In general, both IQHE and FQHE are rigid quantum states, whose rigidness is protected by the finite energy gap ($h\omega$ for IQHE) between the ground state(s) and the exited states. Finite temperature can support excitations to overcome the gap, which destroys the rigidness of the state. Under finite temperature, the quantization of the Hall conductivity is no longer exact.

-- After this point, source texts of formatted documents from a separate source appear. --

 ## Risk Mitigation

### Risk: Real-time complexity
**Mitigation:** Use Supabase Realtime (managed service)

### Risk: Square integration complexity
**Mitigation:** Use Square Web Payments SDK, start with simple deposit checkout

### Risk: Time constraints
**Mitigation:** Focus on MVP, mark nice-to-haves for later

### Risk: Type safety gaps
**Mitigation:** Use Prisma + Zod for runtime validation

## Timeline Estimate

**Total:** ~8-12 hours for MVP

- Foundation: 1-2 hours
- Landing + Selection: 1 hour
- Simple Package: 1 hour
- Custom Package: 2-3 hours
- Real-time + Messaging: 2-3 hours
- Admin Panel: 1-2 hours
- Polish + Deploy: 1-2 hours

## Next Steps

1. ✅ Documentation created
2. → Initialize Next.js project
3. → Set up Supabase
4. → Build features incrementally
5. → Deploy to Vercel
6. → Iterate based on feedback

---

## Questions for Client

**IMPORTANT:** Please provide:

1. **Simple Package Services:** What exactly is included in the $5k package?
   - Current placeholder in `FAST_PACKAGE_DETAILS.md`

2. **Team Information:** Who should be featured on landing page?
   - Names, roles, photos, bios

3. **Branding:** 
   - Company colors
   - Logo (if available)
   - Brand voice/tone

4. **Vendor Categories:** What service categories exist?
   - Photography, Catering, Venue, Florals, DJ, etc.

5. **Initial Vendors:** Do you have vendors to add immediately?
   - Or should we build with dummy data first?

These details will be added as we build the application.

If the energy scale of temperature $k_BT$ is greater than the gap, the rigidness will be completely destroyed, and the quantization effect can not be observed anymore.

In particular for the IQHE you considered, the Landau level is still quantized under any temperature, but the fermion occupation is not. The fermion occupation follows the Fermi-Dirac distribution. Under finite temperature, the fermion surface is no longer sharp, so the fermions can not integer fill the Landau level, as a result, the quantized transport will be smeared out by the temperature.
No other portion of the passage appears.